Tunisie – Festival de la Mode : «Il est impératif que le secteur textile-habillement monte en compétence»

daniel-harari-lectra.jpgIl est fin observateur du secteur de la confection. Il appelle les professionnels à remettre l’ouvrage sur le métier et de bien confectionner une parade à la compétition par la technologie. “Il“, c’est Daniel Harari, directeur général de Lectra Systèmes.

Il faut reconnaître que ça ne manque pas d’étoffe. Le secteur de la confection doit se mettre dans ses nouveaux habits. Il est de taille pour ce challenge.

Entretien

WMC: Vous êtes “partenaire historique“ du secteur de la confection. Comment, selon vous, peut-il rebâtir son avantage comparatif?

Daniel Harari : Nous sommes présents sur le marché tunisien depuis 30 ans. Et, voilà plus de 20 ans que nous avons monté notre propre représentation. Quand d’autres ont réduit leurs effectifs, nous avons pris le pari de renforcer notre équipe, et de 15 nous sommes montés à 25. Nous avons privilégié l’option de nous tenir aux côtés de nos clients tunisiens et de les aider à traverser cette période critique qui est difficile pour tout le monde, au Nord comme au Sud du pourtour méditerranéen.

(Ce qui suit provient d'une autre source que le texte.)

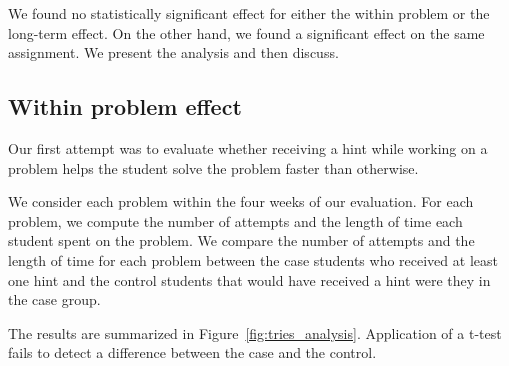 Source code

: \documentclass{llncs2e/llncs}
\begin{document}
We found no statistically significant effect for either the within problem or the long-term effect. On the other hand, we found a significant effect on the same assignment. We present the analysis and then discuss.

\subsection{Within problem effect}

Our first attempt was to evaluate whether receiving a hint while
working on a problem helps the student solve the problem faster than otherwise.

We consider each problem within the four weeks of our evaluation. For each problem, we compute the number of attempts and the length of time each student spent on the problem. We compare the number of attempts and the length of time for each problem between the case students who
received at least one hint and the control students that would have received a hint were they in the case group.

The results are summarized in Figure~\ref{fig:tries_analysis}. Application of a t-test fails
to detect a difference between the case and the control.
\end{document}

Notre apport consiste à les faire mieux repenser leur modèle de développement pour monter en gamme. Le challenge du secteur est de créer de la valeur et d’apporter une offre qui se démarque de la sous-traitance.

Que sera l’équation économique à l’avenir, pour le secteur?

Le pays va se retrouver avec des salaires plus élevés. La riposte se fera par de la compétence.

Le secteur y est-il bien préparé?

Je suis en relation d’affaires avec plus de cent pays dans le monde, et j’observe que le niveau de compétence en Tunisie est autrement plus élevé que chez ses compétiteurs directs. La consigne, selon moi, est de cesser de réclamer de la fabrication pour ne facturer, en bout de chaîne, que du temps minute. Le secteur doit pouvoir aller vers plus d’intégration dans la conception. Il aura ainsi l’espoir de facturer des prix conséquents.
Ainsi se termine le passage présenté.